> **Aim of the exercise**
Return exactly the lines of the entries, from the one with "- server: contains all backend files" to the last.

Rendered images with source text

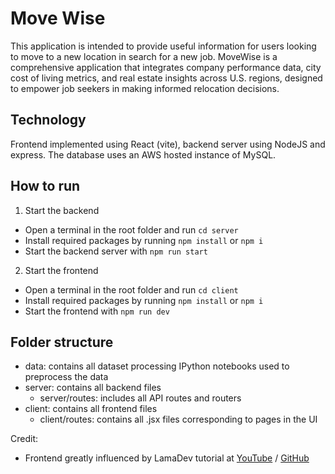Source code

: # Move Wise

This application is intended to provide useful information for users looking to move to a new location in search for a new job. MoveWise is a comprehensive application that integrates company performance data, city cost of living metrics, and real estate insights across U.S. regions, designed to empower job seekers in making informed relocation decisions.

## Technology

Frontend implemented using React (vite), backend server using NodeJS and express. The database uses an AWS hosted instance of MySQL.

## How to run

1. Start the backend
- Open a terminal in the root folder and run `cd server`
- Install required packages by running `npm install` or `npm i`
- Start the backend server with `npm run start`

2. Start the frontend
- Open a terminal in the root folder and run `cd client`
- Install required packages by running `npm install` or `npm i`
- Start the frontend with `npm run dev`

## Folder structure

- data: contains all dataset processing IPython notebooks used to preprocess the data
- server: contains all backend files
    - server/routes: includes all API routes and routers
- client: contains all frontend files
    - client/routes: contains all .jsx files corresponding to pages in the UI



Credit:
- Frontend greatly influenced by LamaDev tutorial at [YouTube](https://www.youtube.com/watch?v=HFj5FMb0jwY&t=536s) / [GitHub](https://github.com/safak/react-estate-ui)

> **Written reply**
- server: contains all backend files
    - server/routes: includes all API routes and routers
- client: contains all frontend files
    - client/routes: contains all .jsx files corresponding to pages in the UI



Credit:
- Frontend greatly influenced by LamaDev tutorial at [YouTube](https://www.youtube.com/watch?v=HFj5FMb0jwY&t=536s) / [GitHub](https://github.com/safak/react-estate-ui)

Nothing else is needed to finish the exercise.